Lattice-dynamics and in-plane antiferromagnetism in MnxZn1_xPS3 across the entire composition range

Alloyed MnxZn1_xPS3 samples have been grown covering the whole compositional range and studied by means of Raman spectroscopy at temperatures covering from 4K up to 850K. Our results, supported by SQUID magnetic measurements, allowed, from one hand, to complete the magnetic phase diagram of MnxZn1_xPS3 and establish x>0.3 as the composition at which the alloy retains antiferromagnetism and, from the other hand, to identify the Raman signatures indicative of a magnetic transition. The origin of these Raman signatures is discussed in terms of spin-phonon coupling resulting in the appearance of low- and high-frequency zone-folded phonon modes.
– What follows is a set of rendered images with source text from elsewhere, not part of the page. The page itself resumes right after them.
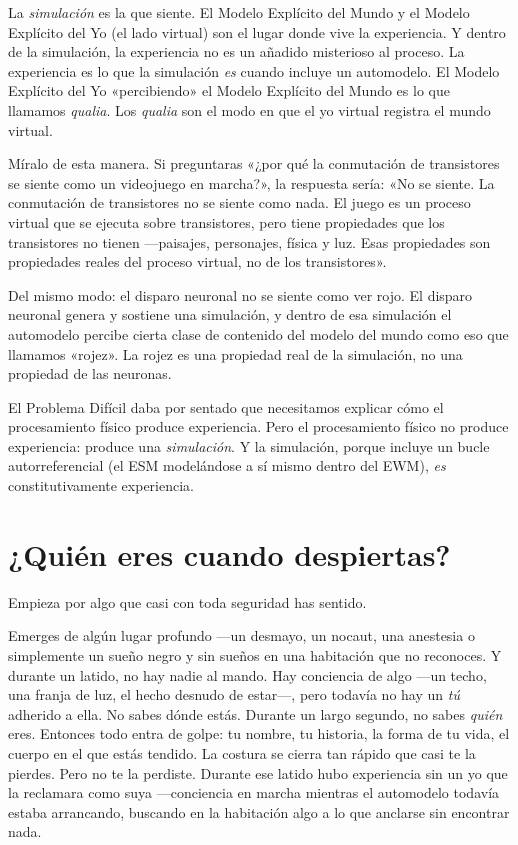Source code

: \documentclass[11pt, twoside, openright]{book}
\begin{document}
La \textit{simulación} es la que siente. El Modelo Explícito del Mundo y el Modelo Explícito del Yo (el lado virtual) son el lugar donde vive la experiencia. Y dentro de la simulación, la experiencia no es un añadido misterioso al proceso. La experiencia es lo que la simulación \textit{es} cuando incluye un automodelo. El Modelo Explícito del Yo «percibiendo» el Modelo Explícito del Mundo es lo que llamamos \textit{qualia}. Los \textit{qualia} son el modo en que el yo virtual registra el mundo virtual.

Míralo de esta manera. Si preguntaras «¿por qué la conmutación de transistores se siente como un videojuego en marcha?», la respuesta sería: «No se siente. La conmutación de transistores no se siente como nada. El juego es un proceso virtual que se ejecuta sobre transistores, pero tiene propiedades que los transistores no tienen ---paisajes, personajes, física y luz. Esas propiedades son propiedades reales del proceso virtual, no de los transistores».

Del mismo modo: el disparo neuronal no se siente como ver rojo. El disparo neuronal genera y sostiene una simulación, y dentro de esa simulación el automodelo percibe cierta clase de contenido del modelo del mundo como eso que llamamos «rojez». La rojez es una propiedad real de la simulación, no una propiedad de las neuronas.

El Problema Difícil daba por sentado que necesitamos explicar cómo el procesamiento físico produce experiencia. Pero el procesamiento físico no produce experiencia: produce una \textit{simulación}. Y la simulación, porque incluye un bucle autorreferencial (el ESM modelándose a sí mismo dentro del EWM), \textit{es} constitutivamente experiencia.

\section*{¿Quién eres cuando despiertas?}

Empieza por algo que casi con toda seguridad has sentido.

Emerges de algún lugar profundo ---un desmayo, un nocaut, una anestesia o simplemente un sueño negro y sin sueños en una habitación que no reconoces. Y durante un latido, no hay nadie al mando. Hay conciencia de algo ---un techo, una franja de luz, el hecho desnudo de estar---, pero todavía no hay un \textit{tú} adherido a ella. No sabes dónde estás. Durante un largo segundo, no sabes \textit{quién} eres. Entonces todo entra de golpe: tu nombre, tu historia, la forma de tu vida, el cuerpo en el que estás tendido. La costura se cierra tan rápido que casi te la pierdes. Pero no te la perdiste. Durante ese latido hubo experiencia sin un yo que la reclamara como suya ---conciencia en marcha mientras el automodelo todavía estaba arrancando, buscando en la habitación algo a lo que anclarse sin encontrar nada.
\end{document}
For the alloy, an assignment of the 1st and 2nd order modes is provided with the aid of first-principle lattice-dynamical calculations. The compositional dependence of all phonon modes is described and the presence of zone-folded modes is shown to take place for both, the alloy and MnPS3. Finally, a comparison of the Raman spectra of ZnPS3 to other compounds of the transition-metal phosphorous trisulfide family allowed shows that low-frequency phonon peaks exhibit an abnormally large broadening. This is consistent with previous claims on the occurrence of a second-order Jahn-Teller effect that takes place for ZnPS3 and Zn-rich MnxZn1_xPS3.